A nice little ground fire every few decades cleans house in the forest. It burns the grass and brush, and maybe some smaller trees — the "ladder fuels" that might carry a fire up into the tree canopy. Those canopy fires are the worst kind — they kill forests.
But scientists are discovering that some trees in the West that previously would survive and thrive with small fires are now losing their ability to do so.
Phillip van Mantgem, a research ecologist with the U.S. Geological Survey, has found a pattern to explain why.
"As we came across areas that were warmer relative to the long-term average, they had a higher chance of mortality, those trees, after they got burned," van Mantgem says.
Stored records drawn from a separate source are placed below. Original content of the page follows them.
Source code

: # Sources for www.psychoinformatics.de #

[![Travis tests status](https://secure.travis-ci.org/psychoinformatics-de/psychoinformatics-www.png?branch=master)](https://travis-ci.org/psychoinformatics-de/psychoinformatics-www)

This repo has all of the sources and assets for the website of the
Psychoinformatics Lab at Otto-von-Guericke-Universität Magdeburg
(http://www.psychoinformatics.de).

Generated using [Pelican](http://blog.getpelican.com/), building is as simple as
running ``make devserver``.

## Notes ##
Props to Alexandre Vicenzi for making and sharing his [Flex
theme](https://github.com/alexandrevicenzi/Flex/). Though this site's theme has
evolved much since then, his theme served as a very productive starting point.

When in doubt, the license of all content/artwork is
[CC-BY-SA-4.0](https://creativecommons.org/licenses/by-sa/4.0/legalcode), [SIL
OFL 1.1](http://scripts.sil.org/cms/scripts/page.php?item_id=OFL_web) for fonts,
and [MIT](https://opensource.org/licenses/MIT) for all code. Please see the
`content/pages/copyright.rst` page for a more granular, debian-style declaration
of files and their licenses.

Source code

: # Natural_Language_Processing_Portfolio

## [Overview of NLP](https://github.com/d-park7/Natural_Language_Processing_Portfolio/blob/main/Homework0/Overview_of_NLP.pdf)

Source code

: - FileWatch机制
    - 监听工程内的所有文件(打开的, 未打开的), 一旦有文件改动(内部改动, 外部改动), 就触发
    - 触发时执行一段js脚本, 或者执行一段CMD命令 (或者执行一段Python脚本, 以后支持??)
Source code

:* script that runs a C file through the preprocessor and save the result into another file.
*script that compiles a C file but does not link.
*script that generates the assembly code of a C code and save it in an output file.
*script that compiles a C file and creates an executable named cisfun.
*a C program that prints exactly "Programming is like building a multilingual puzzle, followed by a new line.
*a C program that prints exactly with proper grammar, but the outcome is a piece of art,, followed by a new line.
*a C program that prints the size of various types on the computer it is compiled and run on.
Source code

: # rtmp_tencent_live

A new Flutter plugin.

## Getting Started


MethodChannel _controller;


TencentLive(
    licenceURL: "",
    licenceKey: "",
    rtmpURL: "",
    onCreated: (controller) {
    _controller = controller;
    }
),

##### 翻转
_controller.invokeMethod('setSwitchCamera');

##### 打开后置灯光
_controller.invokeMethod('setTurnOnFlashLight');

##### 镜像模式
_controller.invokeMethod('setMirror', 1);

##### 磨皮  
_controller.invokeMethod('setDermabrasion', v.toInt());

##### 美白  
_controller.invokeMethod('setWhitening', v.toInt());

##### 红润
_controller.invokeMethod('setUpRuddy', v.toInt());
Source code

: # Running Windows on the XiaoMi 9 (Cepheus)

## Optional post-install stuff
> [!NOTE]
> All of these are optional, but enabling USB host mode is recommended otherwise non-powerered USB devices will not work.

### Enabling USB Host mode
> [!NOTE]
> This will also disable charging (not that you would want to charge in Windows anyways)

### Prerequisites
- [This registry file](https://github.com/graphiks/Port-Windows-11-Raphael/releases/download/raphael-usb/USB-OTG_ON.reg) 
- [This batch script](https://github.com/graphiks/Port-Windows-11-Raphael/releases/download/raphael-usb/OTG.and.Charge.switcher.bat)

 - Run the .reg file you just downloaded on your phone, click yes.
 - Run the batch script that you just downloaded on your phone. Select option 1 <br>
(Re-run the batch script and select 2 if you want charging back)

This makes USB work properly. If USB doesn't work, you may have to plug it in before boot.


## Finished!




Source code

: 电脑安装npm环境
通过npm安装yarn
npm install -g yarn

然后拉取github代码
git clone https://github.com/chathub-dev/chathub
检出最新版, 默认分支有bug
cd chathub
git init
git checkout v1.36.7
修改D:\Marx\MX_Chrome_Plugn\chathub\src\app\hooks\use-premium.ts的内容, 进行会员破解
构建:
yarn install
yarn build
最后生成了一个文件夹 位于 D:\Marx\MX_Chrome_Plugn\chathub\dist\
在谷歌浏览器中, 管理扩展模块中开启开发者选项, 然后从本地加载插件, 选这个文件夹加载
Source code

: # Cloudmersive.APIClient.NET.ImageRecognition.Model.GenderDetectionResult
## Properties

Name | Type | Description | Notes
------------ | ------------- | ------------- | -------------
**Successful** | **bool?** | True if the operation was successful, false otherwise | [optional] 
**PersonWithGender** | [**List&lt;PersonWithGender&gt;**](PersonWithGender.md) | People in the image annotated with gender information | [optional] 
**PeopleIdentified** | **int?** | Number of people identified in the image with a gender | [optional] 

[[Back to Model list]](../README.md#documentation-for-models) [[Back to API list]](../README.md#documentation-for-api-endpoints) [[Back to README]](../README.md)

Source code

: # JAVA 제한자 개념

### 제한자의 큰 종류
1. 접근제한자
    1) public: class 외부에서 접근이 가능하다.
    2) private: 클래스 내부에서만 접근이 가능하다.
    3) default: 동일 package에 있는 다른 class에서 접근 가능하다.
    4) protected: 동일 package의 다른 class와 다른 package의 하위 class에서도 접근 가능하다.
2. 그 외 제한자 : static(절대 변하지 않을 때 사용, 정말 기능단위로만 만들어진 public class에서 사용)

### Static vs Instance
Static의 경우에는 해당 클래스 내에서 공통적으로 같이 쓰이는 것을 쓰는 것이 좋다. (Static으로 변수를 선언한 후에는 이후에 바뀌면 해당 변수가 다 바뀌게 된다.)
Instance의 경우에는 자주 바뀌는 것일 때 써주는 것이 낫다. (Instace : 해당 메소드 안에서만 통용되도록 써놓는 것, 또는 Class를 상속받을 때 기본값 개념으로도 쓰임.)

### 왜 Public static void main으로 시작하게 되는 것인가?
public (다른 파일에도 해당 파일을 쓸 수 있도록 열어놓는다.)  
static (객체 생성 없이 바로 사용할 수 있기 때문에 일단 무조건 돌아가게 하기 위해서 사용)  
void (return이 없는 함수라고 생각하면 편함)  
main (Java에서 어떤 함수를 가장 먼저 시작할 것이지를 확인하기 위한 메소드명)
Trees are no strangers to heat and drought — they're pretty tough. But van Mantgem found that the kind of heat we're seeing in the West recently has made some trees vulnerable, even in small fires.
How that works isn't exactly clear. Van Mantgem says it appears that drought and heat can create air bubbles inside the trees, like the air bubbles that sometimes jam up an engine's fuel system.
"A tree will essentially have a bunch of tubes, a bunch of straws going through them, from the roots up to the leaves, and it's pulling water through its tubes," he says. "And then if you get an air bubble in there, it won't pull water anymore."
Van Mantgem found this fire vulnerability across numerous national parks in the West, including Colorado, Arizona, New Mexico and Oregon. He found that small, controlled fires set on purpose to help forests were killing trees that normally would have survived.
Scientists say this doesn't bode well for western forests. Lots of computer models of future climate agree that the West will get hotter. And while both heat and drought are implicated here, van Mantgem says temperature is the main culprit.
David Breshears, an ecologist at the University of Arizona, explains that areas can have a decent amount of rainfall, but how much of it the trees actually get depends a lot on how thirsty the atmosphere is and how much moisture the air wants to suck out of the ground.
"And as temperature goes up," Breshears explains, "that demand gets higher, and it makes it much tougher for the trees."
The research is described in the journal Ecology Letters, and Breshears says the breadth of the area studied suggests that this is not an isolated phenomenon.
"It's just another domino in the whole pileup of events that are happening in the West," he says. "These western forests are getting hammered over and over again."
Breshears and other ecologists say that if these forests get hammered enough, they could be replaced with shrubs and other more fire-tolerant species.
"If we have a lot more mortality after these wildfires, that changes what those landscapes are going to look like in the future," he says.